--- Given information Enclosed Below ---

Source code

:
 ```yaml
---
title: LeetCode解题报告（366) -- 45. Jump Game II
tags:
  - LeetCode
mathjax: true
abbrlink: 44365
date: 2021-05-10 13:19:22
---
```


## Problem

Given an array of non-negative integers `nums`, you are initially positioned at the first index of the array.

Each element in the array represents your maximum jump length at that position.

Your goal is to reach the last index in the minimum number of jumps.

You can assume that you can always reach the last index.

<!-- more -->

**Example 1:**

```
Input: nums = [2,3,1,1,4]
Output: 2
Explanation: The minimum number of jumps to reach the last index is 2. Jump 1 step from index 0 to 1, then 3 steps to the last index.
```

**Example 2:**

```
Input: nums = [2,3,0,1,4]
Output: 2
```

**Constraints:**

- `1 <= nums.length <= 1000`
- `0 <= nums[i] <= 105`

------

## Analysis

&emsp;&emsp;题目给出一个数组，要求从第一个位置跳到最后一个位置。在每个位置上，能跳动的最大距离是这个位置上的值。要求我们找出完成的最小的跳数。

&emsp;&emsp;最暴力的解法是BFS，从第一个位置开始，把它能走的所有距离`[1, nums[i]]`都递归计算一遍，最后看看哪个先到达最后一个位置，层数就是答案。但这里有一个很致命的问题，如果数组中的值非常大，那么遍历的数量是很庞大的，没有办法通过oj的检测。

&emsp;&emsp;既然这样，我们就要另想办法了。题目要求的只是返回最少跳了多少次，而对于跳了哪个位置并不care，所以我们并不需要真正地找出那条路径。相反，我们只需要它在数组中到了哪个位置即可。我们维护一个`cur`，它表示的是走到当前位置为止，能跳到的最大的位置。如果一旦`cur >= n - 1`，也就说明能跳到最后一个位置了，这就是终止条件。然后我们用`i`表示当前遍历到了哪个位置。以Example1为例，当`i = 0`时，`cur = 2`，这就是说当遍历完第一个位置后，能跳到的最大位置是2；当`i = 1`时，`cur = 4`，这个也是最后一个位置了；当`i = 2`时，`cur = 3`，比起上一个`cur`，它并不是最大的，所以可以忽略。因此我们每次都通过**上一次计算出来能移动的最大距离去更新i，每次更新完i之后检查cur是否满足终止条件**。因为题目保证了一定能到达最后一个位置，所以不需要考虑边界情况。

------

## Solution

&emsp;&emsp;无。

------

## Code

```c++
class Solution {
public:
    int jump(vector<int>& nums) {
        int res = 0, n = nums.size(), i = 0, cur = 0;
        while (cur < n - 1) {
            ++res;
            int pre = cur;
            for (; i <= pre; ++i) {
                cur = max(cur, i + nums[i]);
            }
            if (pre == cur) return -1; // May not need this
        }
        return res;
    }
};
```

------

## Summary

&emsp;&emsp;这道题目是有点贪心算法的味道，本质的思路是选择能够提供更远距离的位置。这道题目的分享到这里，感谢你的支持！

--- End of Enclosed Given information ---

▶ **Required action**
The records above should be restated word for word in their entirety.

▶ **Response**
Source code

:
 ```yaml
---
title: LeetCode解题报告（366) -- 45. Jump Game II
tags:
  - LeetCode
mathjax: true
abbrlink: 44365
date: 2021-05-10 13:19:22
---
```


## Problem

Given an array of non-negative integers `nums`, you are initially positioned at the first index of the array.

Each element in the array represents your maximum jump length at that position.

Your goal is to reach the last index in the minimum number of jumps.

You can assume that you can always reach the last index.

<!-- more -->

**Example 1:**

```
Input: nums = [2,3,1,1,4]
Output: 2
Explanation: The minimum number of jumps to reach the last index is 2. Jump 1 step from index 0 to 1, then 3 steps to the last index.
```

**Example 2:**

```
Input: nums = [2,3,0,1,4]
Output: 2
```

**Constraints:**

- `1 <= nums.length <= 1000`
- `0 <= nums[i] <= 105`

------

## Analysis

&emsp;&emsp;题目给出一个数组，要求从第一个位置跳到最后一个位置。在每个位置上，能跳动的最大距离是这个位置上的值。要求我们找出完成的最小的跳数。

&emsp;&emsp;最暴力的解法是BFS，从第一个位置开始，把它能走的所有距离`[1, nums[i]]`都递归计算一遍，最后看看哪个先到达最后一个位置，层数就是答案。但这里有一个很致命的问题，如果数组中的值非常大，那么遍历的数量是很庞大的，没有办法通过oj的检测。

&emsp;&emsp;既然这样，我们就要另想办法了。题目要求的只是返回最少跳了多少次，而对于跳了哪个位置并不care，所以我们并不需要真正地找出那条路径。相反，我们只需要它在数组中到了哪个位置即可。我们维护一个`cur`，它表示的是走到当前位置为止，能跳到的最大的位置。如果一旦`cur >= n - 1`，也就说明能跳到最后一个位置了，这就是终止条件。然后我们用`i`表示当前遍历到了哪个位置。以Example1为例，当`i = 0`时，`cur = 2`，这就是说当遍历完第一个位置后，能跳到的最大位置是2；当`i = 1`时，`cur = 4`，这个也是最后一个位置了；当`i = 2`时，`cur = 3`，比起上一个`cur`，它并不是最大的，所以可以忽略。因此我们每次都通过**上一次计算出来能移动的最大距离去更新i，每次更新完i之后检查cur是否满足终止条件**。因为题目保证了一定能到达最后一个位置，所以不需要考虑边界情况。

------

## Solution

&emsp;&emsp;无。

------

## Code

```c++
class Solution {
public:
    int jump(vector<int>& nums) {
        int res = 0, n = nums.size(), i = 0, cur = 0;
        while (cur < n - 1) {
            ++res;
            int pre = cur;
            for (; i <= pre; ++i) {
                cur = max(cur, i + nums[i]);
            }
            if (pre == cur) return -1; // May not need this
        }
        return res;
    }
};
```

------

## Summary

&emsp;&emsp;这道题目是有点贪心算法的味道，本质的思路是选择能够提供更远距离的位置。这道题目的分享到这里，感谢你的支持！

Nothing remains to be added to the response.